At Sun’s Partner Summit on Tuesday the company announced a slew of new products for HPC. The head of Sun’s HPC sales organization, Marc Hamilton, hits some performance points in a light post that you can read here, and Sun’s own press release is here.
Sun’s scalable new HPC systems, including the next-generation Sun Constellation System, are expected to power some of the world’s leading HPC facilities, and can address a broad range of HPC applications requiring high performance, high throughput, large memory and fast I/O.
Sun announced new flash-ready Nehalem-based HPC blades, a set of rack servers that upgraded existing lines with Nehalem, a cooling door, new IB networking options, and the Sun Lustre Storage System — “a complete Lustre and Open Storage hardware solution.”

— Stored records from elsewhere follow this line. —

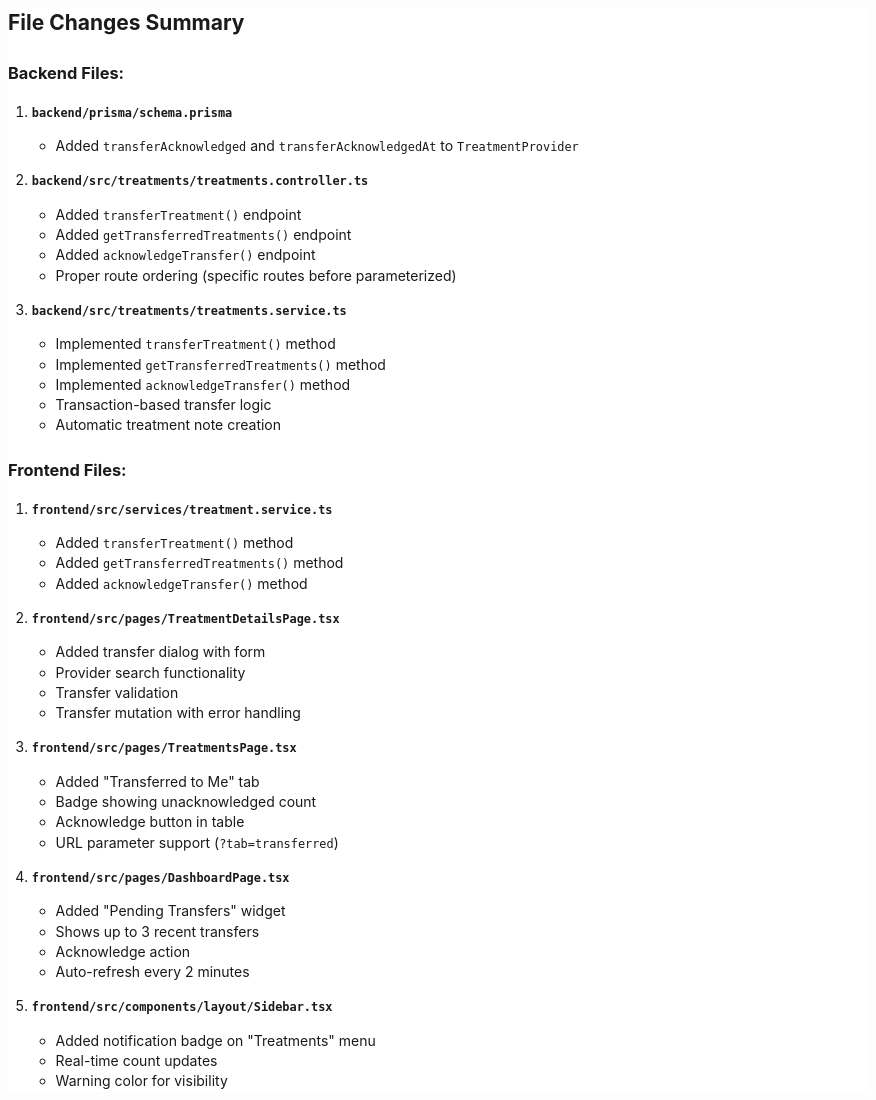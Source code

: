 
## File Changes Summary

### **Backend Files:**

1. **`backend/prisma/schema.prisma`**

   - Added `transferAcknowledged` and `transferAcknowledgedAt` to `TreatmentProvider`

2. **`backend/src/treatments/treatments.controller.ts`**

   - Added `transferTreatment()` endpoint
   - Added `getTransferredTreatments()` endpoint
   - Added `acknowledgeTransfer()` endpoint
   - Proper route ordering (specific routes before parameterized)

3. **`backend/src/treatments/treatments.service.ts`**
   - Implemented `transferTreatment()` method
   - Implemented `getTransferredTreatments()` method
   - Implemented `acknowledgeTransfer()` method
   - Transaction-based transfer logic
   - Automatic treatment note creation

### **Frontend Files:**

1. **`frontend/src/services/treatment.service.ts`**

   - Added `transferTreatment()` method
   - Added `getTransferredTreatments()` method
   - Added `acknowledgeTransfer()` method

2. **`frontend/src/pages/TreatmentDetailsPage.tsx`**

   - Added transfer dialog with form
   - Provider search functionality
   - Transfer validation
   - Transfer mutation with error handling

3. **`frontend/src/pages/TreatmentsPage.tsx`**

   - Added "Transferred to Me" tab
   - Badge showing unacknowledged count
   - Acknowledge button in table
   - URL parameter support (`?tab=transferred`)

4. **`frontend/src/pages/DashboardPage.tsx`**

   - Added "Pending Transfers" widget
   - Shows up to 3 recent transfers
   - Acknowledge action
   - Auto-refresh every 2 minutes

5. **`frontend/src/components/layout/Sidebar.tsx`**

   - Added notification badge on "Treatments" menu
   - Real-time count updates
   - Warning color for visibility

The high end new blade and chassis create quite a dense solution
With the Sun Blade 6048 chassis, the Sun Blade X6275 server module also provides extreme density with 48 physical blades per rack — supporting 96 nodes of two-socket, quad-core processors per node, resulting in a total of 768 processor cores and nine teraFLOPS of peak performance in a single 42U rack. This represents up to 71 percent more cores/rack than IBM (as compared to the IBM BladeCenter H) and 50 percent more cores/rack than HP. With 2.25 teraFLOPS of peak compute capacity and Linpack efficiency of 89 percent per every shelf of 12 blades, customers can expect up to two teraFLOPS of actual computational power.
As both HPCwire and The Register point out, the 6275 is pretty innovative, cramming two nodes onto a single blade. Good stuff, although that’s basically the same total peak FLOPS you’d get out of Sun gear stuffed with Opterons, and less memory per node. Each half of the 6275 only supports 12 memory slots, not the full 18 that the Nehalems are capable of supporting. (Video of the X6275 here courtesy of Sun’s HPC Watercooler).
The 6275 also has a less dense little sister, the 6270, which supports half the sockets, and lacks the on board IB (dual GbE ports instead), but does support the full 18 DIMM slots. And while both blades support flash memory, the 6275 supports 2 24 GB modules while the 6270 supports a single 16 GB module.
The 6048 chassis also supports the Sun Blade 6048 Quad Data Rate InfiniBand Switched Network Express Module
Each node on a Sun Blade X6275 server module offers onboard QDR IB HCAs that interface directly with the integrated Sun Blade 6048 IB QDR Switched NEMs in the Sun Blade 6048 chassis, and the Sun Blade 6048 IB QDR Switched NEMs directly connect to Sun Datacenter IB switches in high-bandwidth fat-tree topologies or to other Sun Blade 6048 IB QDR Switched NEMs in low-cost 3D torus configurations.
With the QDR IB NEM you can connect all 96 nodes in a cabinet without external hardware, in case you need a really high performance but compact system.
Sun also has a Dual Port 4x QDR PCIe ExpressModule Host Channel Adaptor for clusters with multiple communications fabrics, as well as the Sun Blade 6000 Virtualized Multi Fabric 10GbE NEM which Sun claims will offer buyers a 20 to 1 cabling reduction. That’s a lot of high bandwidth networking options, which fits well with Sun’s high end target for this blade. The 6275 also supports flash (from HPCwire’s feature)
A SATA interface is also available to connect to an optional Sun flash module, which offers 24 GB of high performance storage per node. It’s designed for users interested in saving state, having a scratch data area, or booting an OS. Since the flash module is hooked up to a SATA controller, to the apps it looks like a hard drive.
In addition, the Sun Lustre Storage System “will enable customers to scale online capacity from 48 terabytes to multiple petabytes, and scale I/O performance from 1 GB per second to more than 100 GB per second.”
Interesting stuff, with a lot of focus on the high end, but despite the DoD Mod Program’s example, I think I’d wait for the dust to settle before I put tens of millions of dollars into a super from a company that wasn’t sure it wanted to be in business.







Sun’s scalable new HPC systems, including the next-generation Sun Constellation System, are expected to power some of the world’s leading HPC facilities, and can address a broad range of HPC applications requiring high performance, high throughput, large memory and fast I/O.



“As both HPCwire and The Register point out, the 6275 is pretty innovative, cramming two nodes onto a single blade.”
Thats innovative? Vendors have been doing this for years on a supermicro based platform, as an example SGI’s XE300 series do this. We have hardware 2 years old in that configuration.
@Boris – not in Nehalems, that was the point.